Articulating multifarious ways that agency is distributed across all things—human and nonhuman—various theoretical schools are emerging that move beyond the anthropocentrism for which affective agency is solely or most fully embodied in humans.  Including (but not limited to) new materialism, speculative realism, object-oriented ontology (OOO), and actor-network theory (ANT), each of these schools affirms the vibrant dynamics and unique capacities of nonhumans.  They are particularly timely insofar as they address the challenges of the emerging geological epoch, the Anthropocene—a time when human actions, magnified by technoscientific media, are so pervasively intertwined with Earth’s systems that it is becoming increasingly superfluous to attempt to neatly separate humans from nonhumans.

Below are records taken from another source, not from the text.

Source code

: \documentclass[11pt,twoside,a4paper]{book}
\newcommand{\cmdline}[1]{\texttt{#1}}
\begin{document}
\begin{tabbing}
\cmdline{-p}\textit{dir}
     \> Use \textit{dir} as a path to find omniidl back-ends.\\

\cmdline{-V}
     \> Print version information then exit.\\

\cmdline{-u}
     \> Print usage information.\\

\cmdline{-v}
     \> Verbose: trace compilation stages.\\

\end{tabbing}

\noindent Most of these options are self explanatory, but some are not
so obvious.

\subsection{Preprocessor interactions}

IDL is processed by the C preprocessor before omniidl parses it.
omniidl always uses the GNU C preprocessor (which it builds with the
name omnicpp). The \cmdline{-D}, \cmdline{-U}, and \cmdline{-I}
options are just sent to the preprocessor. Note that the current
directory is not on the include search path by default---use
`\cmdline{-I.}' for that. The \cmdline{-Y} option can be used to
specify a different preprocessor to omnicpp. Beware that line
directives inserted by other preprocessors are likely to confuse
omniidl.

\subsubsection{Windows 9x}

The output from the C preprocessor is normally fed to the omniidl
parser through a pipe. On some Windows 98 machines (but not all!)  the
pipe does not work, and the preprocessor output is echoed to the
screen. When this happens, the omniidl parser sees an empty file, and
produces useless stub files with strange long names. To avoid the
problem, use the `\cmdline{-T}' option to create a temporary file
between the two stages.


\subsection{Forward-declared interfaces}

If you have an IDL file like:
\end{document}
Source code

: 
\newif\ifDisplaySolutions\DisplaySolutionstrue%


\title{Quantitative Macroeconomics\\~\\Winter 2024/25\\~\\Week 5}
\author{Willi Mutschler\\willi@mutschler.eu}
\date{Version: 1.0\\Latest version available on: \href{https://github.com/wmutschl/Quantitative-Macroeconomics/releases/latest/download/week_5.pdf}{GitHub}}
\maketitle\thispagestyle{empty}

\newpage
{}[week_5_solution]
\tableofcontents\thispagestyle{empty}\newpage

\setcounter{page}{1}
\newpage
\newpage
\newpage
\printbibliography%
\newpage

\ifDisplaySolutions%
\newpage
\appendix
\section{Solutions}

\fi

Among these new schools, object-oriented approaches stand out for their provocative claim that adequate theories must focus on objects—things.  That contrasts starkly with more common theoretical orientations toward relations, processes, events, networks, biopower, and material conditions.

This paper provides an object-oriented account of affect in the Anthropocene, drawing specifically on Timothy Morton’s (hyper)object-oriented ontology and his claims that the Anthropocene is the age of ecology without nature and the age of animism without animism, that is, animism “under erasure” (sous rature).  To facilitate an exploratory engagement with animistic affects in the Anthropocene, this paper presents Morton’s conception of objects, elucidating his relationship with new materialism, speculative realism, and ANT, and indicating how one can develop an intimate feeling for a hyperobject like global climate change by attending to the lameness, weakness, and hypocrisy of coexistence in the Anthropocene.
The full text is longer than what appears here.